Fifty years on, the sheer scale and thoroughness of the EEOS remain mind-boggling. Despite all of today’s talk of “big data,” there is no contemporary survey-based data set of education that is on a comparable scale to the EEOS. It dwarfs recent surveys conducted by the National Center for Education Statistics (NCES). The workhorse version of the EEOS contains 567,148 students, 44,193 teachers, and 3,941 principals. In comparison, today’s Education Longitudinal Study comprises only about 15,000 students in 750 schools. The accomplishment that the EEOS represents remains immense. Perhaps 1960s scholars had no sense of limits and thus conquered all? Perhaps 1960s survey respondents were incredibly cooperative? In any case, if Coleman were to return in ghostly form and ask me to lead such a study today, I would certainly light all the lamps in the hope of dispelling his apparition.
Prior to the EEOS, government agencies gathered data, but they used it almost exclusively to publish aggregate statistics. The EEOS aspired to analyze student data in a deeper way, by correlating achievement and other factors at an individual level. In so doing, it illuminated a world of student heterogeneity that had remained obscure until then. It is not merely that the EEOS data were subsequently used in a great deal of research; it is that such research and much research based on other data would have remained unimaginable without the EEOS. Here endeth the first note of praise.
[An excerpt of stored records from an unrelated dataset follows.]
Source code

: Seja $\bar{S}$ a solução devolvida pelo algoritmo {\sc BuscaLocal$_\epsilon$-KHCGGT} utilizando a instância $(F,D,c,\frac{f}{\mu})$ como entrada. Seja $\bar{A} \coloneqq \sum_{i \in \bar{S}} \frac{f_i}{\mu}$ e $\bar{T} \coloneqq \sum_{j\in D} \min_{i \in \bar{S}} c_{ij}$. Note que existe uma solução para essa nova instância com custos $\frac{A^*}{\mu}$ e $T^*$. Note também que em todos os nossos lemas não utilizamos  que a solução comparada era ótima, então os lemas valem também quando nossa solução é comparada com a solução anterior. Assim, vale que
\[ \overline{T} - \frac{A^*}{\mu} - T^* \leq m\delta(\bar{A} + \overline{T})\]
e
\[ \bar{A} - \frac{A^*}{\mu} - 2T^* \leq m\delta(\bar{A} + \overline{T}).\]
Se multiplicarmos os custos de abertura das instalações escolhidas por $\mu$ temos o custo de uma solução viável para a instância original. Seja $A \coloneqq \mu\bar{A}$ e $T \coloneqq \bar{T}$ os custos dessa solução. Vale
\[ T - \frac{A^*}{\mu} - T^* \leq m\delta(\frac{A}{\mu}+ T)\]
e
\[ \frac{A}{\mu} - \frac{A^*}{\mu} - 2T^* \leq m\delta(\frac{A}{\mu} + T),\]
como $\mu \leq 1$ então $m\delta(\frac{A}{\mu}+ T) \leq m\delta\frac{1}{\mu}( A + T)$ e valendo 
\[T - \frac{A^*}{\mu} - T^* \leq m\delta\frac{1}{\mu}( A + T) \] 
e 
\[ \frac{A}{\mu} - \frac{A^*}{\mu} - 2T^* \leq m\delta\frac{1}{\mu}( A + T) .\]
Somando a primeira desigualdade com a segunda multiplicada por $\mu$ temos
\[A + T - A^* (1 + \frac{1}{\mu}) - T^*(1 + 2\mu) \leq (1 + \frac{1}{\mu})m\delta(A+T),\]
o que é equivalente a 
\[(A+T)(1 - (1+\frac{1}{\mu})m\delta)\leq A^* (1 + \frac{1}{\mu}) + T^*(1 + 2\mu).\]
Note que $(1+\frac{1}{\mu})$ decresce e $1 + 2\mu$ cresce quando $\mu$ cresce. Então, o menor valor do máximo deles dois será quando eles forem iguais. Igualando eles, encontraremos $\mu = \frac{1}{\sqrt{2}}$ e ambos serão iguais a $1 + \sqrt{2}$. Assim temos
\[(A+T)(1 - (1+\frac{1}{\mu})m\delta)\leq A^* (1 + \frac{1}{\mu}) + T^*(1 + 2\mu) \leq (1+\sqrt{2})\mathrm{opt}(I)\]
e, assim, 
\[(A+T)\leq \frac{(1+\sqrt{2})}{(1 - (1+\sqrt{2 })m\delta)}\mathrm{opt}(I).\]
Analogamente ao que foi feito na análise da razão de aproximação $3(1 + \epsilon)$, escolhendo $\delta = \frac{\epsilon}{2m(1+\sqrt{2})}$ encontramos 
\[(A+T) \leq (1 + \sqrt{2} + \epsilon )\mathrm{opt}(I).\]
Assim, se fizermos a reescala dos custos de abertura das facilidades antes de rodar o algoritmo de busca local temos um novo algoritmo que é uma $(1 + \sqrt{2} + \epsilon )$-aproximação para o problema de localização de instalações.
I am too young to have known Coleman personally as a scholar, but I have heard from numerous scholars who did know him that he commenced the EEOS thinking that it would demonstrate, among other things, the importance of school inputs: teacher characteristics, class size, and the like. Of course, it did nothing of the sort. Yet, despite my arguing below that much of Coleman’s analysis was not only wrong but generated misunderstandings that remain sadly pervasive today among naive scholars, I admire Coleman’s courage and empiricism. Given his understanding of statistics and social scientific analysis, he let his conclusions accurately reflect what he believed he had found. About how many social scientists can we say something comparable? So many scholars enter studies with preconceived notions and force those same notions out at the exit, allowing no room in between for true empiricism to alter the preordained conclusions. Coleman was a true social scientist for his day, and for more than that we cannot ask. Here endeth the second note of praise.
A Flawed Analysis
Coleman did nearly all of his work before the advent of the causal revolution in social science and seems not to have anticipated it. Like many other statistically minded social scientists of his time, he thought of regression and analysis of variance as tools that did not merely break an outcome, such as achievement, into partial correlations. He thought these tools generated coefficients that magically represented causal effects. Thus, although Coleman’s descriptions of data may be praiseworthy, his analysis and interpretation are wrong. More precisely, although his conclusions may be correct (some are, in my estimation), they are unwarranted based on his research.
It is worthwhile elaborating on the last point. The problem with Coleman’s work and much of the work spawned by the EEOS is not that it necessarily came to the wrong conclusions, but that the methods were so flawed that the conclusions were unjustified. It is far more intellectually damaging to scholarship to push a conclusion that happens to be right but is unwarranted based on the research than it is to push a conclusion that is wrong but is based on sound methods and that went astray for some extraordinary reason (such as data that were accidentally jumbled without the researcher’s knowledge). The latter type of error is easily corrected by other later scholars, who adopt sound methods. The former type of error produces scholarly and intellectual confusion for decades, as Coleman did, and to some extent still does.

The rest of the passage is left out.